Inhaltsverzeichnis |
Installation
Das Paket livecd-tools ist Bestandteil von Fedora und kann einfach über yum, PackageKit oder yumex installiert werden. Im Paket fedora-kickstarts befinden sich dabei verschiedene Kickstart-Dateien, die für die offiziellen LiveCDs für GNOME und KDE und verschiene andere, sogenannte Spins benutzt werden.
Anpassung einer Konfiguration
Die livecd-tools benutzen sogenannte Kickstart-Dateien für die Erstellung der Live-Medien. In diesen sind dabei folgende Optionen definiert:
- Sprache
- Tastaturlayout
- Zeitzone
- Status von SELinux (Enforcing/Permissive/Aus)
- Status der Firewall
- Zusätzlich zu aktivierende/deaktivierende Dienste (neben der Standardkonfiguration des jeweiligen Paketes)
- URLs zu den Repositories aus denen die Pakete kommen
- Die zu integrierenden Pakete bzw. Paketgruppen
- zusätzliche Skripte
Am einfachsten dürfte es sein, eine schon vorhandene Kickstart-Konfiguration anzupassen, anstatt eine komplett neue zu erstellen. Die im Paket spin-kickstarts integrierten Konfigurationen sind dabei unter anderem:
- fedora-livecd-aos.ks: Minimale Server- bzw. "Appliance"-Konfiguration
- fedora-livecd-desktop.ks: Die Konfiguration, die für die Live-CD mit GNOME verwendet wird
- fedora-livecd-broffice.ks: Beispiel einer lokalen Anpassung, die zugunsten von OpenOffice auf asiatische Fonts und Eingabemethoden verzichtet
- fedora-livecd-kde.ks: Die Konfiguration, die für die Live-CD mit KDE verwendet wird
- fedora-livecd-xfce.ks: Die Konfiguration, die für die Live-CD mit XFCE verwendet wird
- fedora-live-base.ks: Eine grundlegende Konfiguration für einen grafische LiveCD, auf der andere Konfigurationen aufbauen
Diese Konfigurationen befinden sich im Verzeichnis /usr/share/spin-kickstarts und sollten vor der Änderung an einen beschreibbaren Ort kopiert werden (zusammen mit der grundlegenden Konfiguration, z.B.:
cp /usr/share/spin-kickstarts/fedora-live-base.ks ~ cp /usr/share/spin-kickstarts/fedora-livecd-desktop.ks ~/meine-livecd.ks
Anschließend können sie mit einem normalen Editor geöffnet und Änderungen vorgenommen werden. Um z.B. die Sprache auf Deutsch einzustellen, muss einfach folgendes geändert werden:
lang de_DE.UTF-8 keyboard de-latin1-nodeadkeys timezone Europe/Berlin
Ab Fedora 12 stellt das Paket l10n-kickstarts für 5 Länder (DE, CH, NL, BR, PT) fertige Sprach-Anpassungen bereit.

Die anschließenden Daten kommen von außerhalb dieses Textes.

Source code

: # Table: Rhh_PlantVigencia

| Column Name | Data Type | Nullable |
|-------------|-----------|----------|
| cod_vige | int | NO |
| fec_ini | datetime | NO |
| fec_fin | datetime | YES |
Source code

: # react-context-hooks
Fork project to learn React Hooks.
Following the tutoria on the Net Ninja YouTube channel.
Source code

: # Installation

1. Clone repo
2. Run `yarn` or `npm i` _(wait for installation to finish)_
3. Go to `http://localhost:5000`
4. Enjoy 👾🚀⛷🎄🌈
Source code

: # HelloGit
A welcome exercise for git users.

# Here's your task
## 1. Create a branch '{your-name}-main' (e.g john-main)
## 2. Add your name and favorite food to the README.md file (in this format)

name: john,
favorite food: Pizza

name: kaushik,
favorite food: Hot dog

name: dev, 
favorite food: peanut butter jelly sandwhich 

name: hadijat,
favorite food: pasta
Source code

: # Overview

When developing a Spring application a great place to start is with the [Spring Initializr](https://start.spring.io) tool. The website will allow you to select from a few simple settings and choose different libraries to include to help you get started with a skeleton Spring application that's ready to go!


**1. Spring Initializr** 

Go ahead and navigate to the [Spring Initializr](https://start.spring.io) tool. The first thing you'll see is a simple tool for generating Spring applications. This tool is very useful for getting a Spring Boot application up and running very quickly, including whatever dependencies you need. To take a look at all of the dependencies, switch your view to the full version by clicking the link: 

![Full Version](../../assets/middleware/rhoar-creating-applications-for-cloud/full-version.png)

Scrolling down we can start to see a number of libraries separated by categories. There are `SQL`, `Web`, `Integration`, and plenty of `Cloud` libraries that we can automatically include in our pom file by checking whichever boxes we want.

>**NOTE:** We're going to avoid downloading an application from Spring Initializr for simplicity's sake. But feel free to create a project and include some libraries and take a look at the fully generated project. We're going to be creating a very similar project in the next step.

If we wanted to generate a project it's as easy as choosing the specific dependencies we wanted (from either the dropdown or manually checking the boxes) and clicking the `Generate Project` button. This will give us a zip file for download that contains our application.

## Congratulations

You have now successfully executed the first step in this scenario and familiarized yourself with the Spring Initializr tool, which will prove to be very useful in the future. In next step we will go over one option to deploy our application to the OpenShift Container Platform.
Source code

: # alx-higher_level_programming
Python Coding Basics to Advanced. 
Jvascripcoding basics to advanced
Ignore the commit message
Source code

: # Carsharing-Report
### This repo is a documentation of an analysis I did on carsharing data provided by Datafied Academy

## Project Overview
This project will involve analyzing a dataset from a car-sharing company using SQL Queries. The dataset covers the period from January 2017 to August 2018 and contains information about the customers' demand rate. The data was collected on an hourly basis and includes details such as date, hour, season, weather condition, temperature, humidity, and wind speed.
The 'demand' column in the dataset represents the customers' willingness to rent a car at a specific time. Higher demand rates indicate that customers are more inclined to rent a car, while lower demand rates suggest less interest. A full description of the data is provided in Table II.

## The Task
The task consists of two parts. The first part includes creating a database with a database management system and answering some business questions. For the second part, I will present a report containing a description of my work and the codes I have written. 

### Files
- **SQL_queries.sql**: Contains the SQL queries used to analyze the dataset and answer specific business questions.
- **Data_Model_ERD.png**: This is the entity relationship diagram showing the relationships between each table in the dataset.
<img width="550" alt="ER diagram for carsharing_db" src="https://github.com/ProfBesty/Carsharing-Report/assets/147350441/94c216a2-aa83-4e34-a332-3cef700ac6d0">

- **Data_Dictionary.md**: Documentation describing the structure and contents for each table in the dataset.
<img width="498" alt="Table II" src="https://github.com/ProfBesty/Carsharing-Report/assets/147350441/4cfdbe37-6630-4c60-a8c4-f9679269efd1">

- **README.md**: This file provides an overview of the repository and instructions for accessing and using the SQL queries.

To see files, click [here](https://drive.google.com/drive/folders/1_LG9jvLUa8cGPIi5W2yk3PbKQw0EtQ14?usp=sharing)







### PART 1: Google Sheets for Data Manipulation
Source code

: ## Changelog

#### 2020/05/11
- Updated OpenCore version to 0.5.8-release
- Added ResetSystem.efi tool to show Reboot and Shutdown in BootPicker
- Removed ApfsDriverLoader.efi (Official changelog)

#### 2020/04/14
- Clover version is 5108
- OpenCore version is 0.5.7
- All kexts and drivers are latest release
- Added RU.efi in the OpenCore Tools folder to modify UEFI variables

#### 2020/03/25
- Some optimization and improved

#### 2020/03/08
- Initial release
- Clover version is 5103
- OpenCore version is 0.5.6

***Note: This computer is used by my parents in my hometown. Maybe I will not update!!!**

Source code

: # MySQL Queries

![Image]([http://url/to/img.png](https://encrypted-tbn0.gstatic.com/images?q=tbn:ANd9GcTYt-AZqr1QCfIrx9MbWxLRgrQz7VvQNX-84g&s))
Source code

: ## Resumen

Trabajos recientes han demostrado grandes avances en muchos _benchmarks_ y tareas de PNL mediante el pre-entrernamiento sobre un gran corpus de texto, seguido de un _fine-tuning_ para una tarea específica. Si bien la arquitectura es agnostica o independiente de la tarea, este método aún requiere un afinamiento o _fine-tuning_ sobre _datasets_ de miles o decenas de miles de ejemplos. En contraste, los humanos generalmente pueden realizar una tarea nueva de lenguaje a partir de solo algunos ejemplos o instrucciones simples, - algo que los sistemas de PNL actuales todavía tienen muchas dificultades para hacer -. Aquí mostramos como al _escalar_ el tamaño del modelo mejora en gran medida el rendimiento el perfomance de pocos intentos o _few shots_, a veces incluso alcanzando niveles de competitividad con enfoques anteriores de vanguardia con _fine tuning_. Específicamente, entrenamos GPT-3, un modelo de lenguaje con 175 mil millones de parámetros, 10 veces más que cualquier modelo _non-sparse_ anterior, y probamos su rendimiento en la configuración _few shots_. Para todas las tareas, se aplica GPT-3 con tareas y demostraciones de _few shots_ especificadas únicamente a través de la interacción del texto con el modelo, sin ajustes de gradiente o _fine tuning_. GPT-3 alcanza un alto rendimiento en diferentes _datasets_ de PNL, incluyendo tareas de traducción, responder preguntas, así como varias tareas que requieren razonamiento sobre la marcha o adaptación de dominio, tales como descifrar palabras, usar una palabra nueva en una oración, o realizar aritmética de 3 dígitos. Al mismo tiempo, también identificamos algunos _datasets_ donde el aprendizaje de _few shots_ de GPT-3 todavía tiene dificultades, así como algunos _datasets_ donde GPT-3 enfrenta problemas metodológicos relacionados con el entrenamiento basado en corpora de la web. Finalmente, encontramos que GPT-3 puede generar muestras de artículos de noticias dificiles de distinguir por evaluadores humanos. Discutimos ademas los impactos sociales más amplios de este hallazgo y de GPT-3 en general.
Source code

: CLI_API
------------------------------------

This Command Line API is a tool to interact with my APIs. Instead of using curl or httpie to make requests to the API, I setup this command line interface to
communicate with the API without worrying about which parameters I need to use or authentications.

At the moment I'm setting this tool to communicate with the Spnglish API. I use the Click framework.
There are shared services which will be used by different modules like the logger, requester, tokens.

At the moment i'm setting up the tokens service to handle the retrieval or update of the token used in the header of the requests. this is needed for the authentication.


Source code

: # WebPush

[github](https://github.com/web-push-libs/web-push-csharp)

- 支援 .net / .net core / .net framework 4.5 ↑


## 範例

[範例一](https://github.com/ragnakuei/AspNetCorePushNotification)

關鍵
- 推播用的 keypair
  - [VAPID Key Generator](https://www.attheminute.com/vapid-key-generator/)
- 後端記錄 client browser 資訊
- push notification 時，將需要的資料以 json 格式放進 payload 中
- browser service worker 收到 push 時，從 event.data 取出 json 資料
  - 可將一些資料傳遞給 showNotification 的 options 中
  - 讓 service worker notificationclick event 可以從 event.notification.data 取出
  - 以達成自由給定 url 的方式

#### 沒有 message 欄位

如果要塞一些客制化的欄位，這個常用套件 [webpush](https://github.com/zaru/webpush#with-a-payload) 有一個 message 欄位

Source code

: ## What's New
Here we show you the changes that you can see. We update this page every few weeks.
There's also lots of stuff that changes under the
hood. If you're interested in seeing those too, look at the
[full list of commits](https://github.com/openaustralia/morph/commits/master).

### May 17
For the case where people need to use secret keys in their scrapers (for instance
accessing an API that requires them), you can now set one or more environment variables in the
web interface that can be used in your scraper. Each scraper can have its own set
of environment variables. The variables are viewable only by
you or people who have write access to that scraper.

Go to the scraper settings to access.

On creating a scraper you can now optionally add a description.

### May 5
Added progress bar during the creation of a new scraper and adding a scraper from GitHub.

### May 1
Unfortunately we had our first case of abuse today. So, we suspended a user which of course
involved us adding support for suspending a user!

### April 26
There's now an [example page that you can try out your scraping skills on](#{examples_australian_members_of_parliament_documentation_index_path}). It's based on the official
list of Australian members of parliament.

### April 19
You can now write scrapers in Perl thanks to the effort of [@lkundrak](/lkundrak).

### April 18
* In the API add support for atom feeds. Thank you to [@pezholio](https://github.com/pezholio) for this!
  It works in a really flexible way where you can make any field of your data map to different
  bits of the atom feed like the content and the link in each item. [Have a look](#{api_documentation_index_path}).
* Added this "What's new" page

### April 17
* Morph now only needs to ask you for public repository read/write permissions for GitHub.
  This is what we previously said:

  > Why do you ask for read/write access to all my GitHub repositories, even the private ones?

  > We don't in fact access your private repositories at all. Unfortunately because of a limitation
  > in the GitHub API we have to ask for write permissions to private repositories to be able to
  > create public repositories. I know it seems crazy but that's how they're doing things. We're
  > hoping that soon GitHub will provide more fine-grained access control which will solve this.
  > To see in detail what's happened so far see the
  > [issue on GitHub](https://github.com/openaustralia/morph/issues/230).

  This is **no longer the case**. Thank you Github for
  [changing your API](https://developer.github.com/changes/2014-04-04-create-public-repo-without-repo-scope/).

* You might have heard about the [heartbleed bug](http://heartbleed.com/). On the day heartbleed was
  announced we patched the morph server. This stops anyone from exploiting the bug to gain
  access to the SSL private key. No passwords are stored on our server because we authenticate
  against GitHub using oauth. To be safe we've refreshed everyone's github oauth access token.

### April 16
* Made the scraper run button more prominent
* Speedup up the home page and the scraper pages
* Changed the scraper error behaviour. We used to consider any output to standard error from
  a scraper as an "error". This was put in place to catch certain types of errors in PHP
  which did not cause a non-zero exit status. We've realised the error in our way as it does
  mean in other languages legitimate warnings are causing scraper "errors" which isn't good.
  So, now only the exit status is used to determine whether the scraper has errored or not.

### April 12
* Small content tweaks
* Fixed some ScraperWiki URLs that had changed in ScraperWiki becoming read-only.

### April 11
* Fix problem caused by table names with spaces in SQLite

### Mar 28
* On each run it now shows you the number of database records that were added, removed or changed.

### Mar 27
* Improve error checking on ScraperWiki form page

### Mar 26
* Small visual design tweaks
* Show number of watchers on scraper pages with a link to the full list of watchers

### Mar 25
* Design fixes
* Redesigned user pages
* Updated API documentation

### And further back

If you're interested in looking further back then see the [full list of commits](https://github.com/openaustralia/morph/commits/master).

Sollen Pakete hinzugefügt oder entfernt werden, muss dies unter der Sektion %packages geschehen. Es sollte dabei beachtet werden, dass viele Gruppen definiert sind (z.B. @core) und die CD auch relativ bis zum Rand gefüllt ist. Um nicht auf eine DVD ausweichen zu müssen, können z.B. die verschiedenen Font-Pakete ausgeschlossen werden, indem dieser Eintrag entfernt oder auskommentiert wird:
-fonts-*
Dies spart ca. 60 MB an Speicherplatz auf der CD ein.
Um weitere Pakete hinzuzufügen, muss einfach der Paketname eingetragen werden, z.B.
exaile audacious
Im Bereich %post können dann noch weitere Skripte eingetragen werden, die nach der Installation der Pakete ausgeführt werden sollen. Ein Änderung dieses Bereiches ist dabei nur erfahrenden Benutzern empfohlen.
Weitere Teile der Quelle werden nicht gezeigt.